Copy out exactly the lines below that run from the one holding "5.1 ([#16878][_#16878], [#16926][_#16926])" to the one holding "to use them.", keeping both of those lines and no others.

### [Recorded data]
+++++

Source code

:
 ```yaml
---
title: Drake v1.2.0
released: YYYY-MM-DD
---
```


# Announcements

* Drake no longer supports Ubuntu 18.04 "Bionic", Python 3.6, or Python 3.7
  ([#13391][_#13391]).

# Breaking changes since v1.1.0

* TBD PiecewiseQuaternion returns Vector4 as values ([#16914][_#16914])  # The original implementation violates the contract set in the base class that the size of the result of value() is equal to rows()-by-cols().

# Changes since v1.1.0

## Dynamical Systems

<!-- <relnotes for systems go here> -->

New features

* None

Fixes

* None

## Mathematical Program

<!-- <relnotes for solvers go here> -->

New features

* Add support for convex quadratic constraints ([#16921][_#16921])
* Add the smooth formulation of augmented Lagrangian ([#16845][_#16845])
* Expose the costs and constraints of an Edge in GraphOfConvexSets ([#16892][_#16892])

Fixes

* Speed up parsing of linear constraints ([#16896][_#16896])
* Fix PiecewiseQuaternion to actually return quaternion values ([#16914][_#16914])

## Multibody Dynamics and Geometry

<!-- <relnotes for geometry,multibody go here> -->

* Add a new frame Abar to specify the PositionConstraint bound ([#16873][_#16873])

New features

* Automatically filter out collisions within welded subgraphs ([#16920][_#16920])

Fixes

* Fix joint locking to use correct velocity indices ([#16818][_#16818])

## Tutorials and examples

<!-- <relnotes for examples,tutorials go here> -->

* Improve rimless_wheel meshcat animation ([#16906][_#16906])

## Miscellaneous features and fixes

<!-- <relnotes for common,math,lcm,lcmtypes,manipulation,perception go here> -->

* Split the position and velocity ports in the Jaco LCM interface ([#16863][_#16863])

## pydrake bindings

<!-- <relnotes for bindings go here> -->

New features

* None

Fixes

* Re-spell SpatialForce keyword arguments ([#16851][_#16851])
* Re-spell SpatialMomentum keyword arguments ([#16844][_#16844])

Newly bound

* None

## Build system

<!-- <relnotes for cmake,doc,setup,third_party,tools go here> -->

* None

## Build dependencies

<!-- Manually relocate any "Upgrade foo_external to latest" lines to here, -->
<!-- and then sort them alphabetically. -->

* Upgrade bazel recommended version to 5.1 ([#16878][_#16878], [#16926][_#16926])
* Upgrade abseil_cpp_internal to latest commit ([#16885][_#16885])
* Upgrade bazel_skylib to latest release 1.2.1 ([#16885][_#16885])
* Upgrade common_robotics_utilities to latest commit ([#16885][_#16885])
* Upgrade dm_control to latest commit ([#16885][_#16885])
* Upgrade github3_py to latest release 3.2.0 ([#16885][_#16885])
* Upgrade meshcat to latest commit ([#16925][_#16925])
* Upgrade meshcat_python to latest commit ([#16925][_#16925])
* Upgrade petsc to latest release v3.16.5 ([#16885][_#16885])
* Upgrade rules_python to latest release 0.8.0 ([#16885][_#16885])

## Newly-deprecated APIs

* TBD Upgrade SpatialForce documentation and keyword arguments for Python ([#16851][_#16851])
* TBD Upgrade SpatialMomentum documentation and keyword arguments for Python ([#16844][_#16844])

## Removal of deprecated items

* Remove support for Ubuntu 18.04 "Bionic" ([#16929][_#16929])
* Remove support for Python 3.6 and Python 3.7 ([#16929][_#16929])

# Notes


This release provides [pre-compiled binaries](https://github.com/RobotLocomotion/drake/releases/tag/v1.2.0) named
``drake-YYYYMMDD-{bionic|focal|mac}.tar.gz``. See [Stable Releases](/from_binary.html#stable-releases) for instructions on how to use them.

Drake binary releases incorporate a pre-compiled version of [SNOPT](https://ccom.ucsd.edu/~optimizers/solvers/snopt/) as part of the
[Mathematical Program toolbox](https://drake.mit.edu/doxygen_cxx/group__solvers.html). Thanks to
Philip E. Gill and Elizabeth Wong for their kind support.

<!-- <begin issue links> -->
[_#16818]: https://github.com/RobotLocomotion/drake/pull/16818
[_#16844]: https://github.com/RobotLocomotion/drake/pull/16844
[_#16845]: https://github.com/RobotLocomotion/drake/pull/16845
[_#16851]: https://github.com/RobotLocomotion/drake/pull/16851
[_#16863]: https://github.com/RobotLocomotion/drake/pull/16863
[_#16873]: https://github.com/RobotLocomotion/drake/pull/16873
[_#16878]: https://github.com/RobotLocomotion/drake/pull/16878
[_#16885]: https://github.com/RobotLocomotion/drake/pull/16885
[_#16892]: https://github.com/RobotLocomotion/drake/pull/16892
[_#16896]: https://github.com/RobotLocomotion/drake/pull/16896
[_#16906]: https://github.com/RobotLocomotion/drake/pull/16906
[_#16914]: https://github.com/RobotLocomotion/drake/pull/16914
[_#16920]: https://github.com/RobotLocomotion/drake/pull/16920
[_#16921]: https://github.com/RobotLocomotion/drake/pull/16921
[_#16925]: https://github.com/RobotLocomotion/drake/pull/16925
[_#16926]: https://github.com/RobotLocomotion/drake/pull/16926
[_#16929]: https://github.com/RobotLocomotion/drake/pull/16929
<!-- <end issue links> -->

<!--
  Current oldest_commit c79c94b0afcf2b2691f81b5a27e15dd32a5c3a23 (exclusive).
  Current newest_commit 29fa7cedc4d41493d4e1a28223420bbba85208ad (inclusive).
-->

+++++

### [Task response]
* Upgrade bazel recommended version to 5.1 ([#16878][_#16878], [#16926][_#16926])
* Upgrade abseil_cpp_internal to latest commit ([#16885][_#16885])
* Upgrade bazel_skylib to latest release 1.2.1 ([#16885][_#16885])
* Upgrade common_robotics_utilities to latest commit ([#16885][_#16885])
* Upgrade dm_control to latest commit ([#16885][_#16885])
* Upgrade github3_py to latest release 3.2.0 ([#16885][_#16885])
* Upgrade meshcat to latest commit ([#16925][_#16925])
* Upgrade meshcat_python to latest commit ([#16925][_#16925])
* Upgrade petsc to latest release v3.16.5 ([#16885][_#16885])
* Upgrade rules_python to latest release 0.8.0 ([#16885][_#16885])

## Newly-deprecated APIs

* TBD Upgrade SpatialForce documentation and keyword arguments for Python ([#16851][_#16851])
* TBD Upgrade SpatialMomentum documentation and keyword arguments for Python ([#16844][_#16844])

## Removal of deprecated items

* Remove support for Ubuntu 18.04 "Bionic" ([#16929][_#16929])
* Remove support for Python 3.6 and Python 3.7 ([#16929][_#16929])

# Notes


This release provides [pre-compiled binaries](https://github.com/RobotLocomotion/drake/releases/tag/v1.2.0) named
``drake-YYYYMMDD-{bionic|focal|mac}.tar.gz``. See [Stable Releases](/from_binary.html#stable-releases) for instructions on how to use them.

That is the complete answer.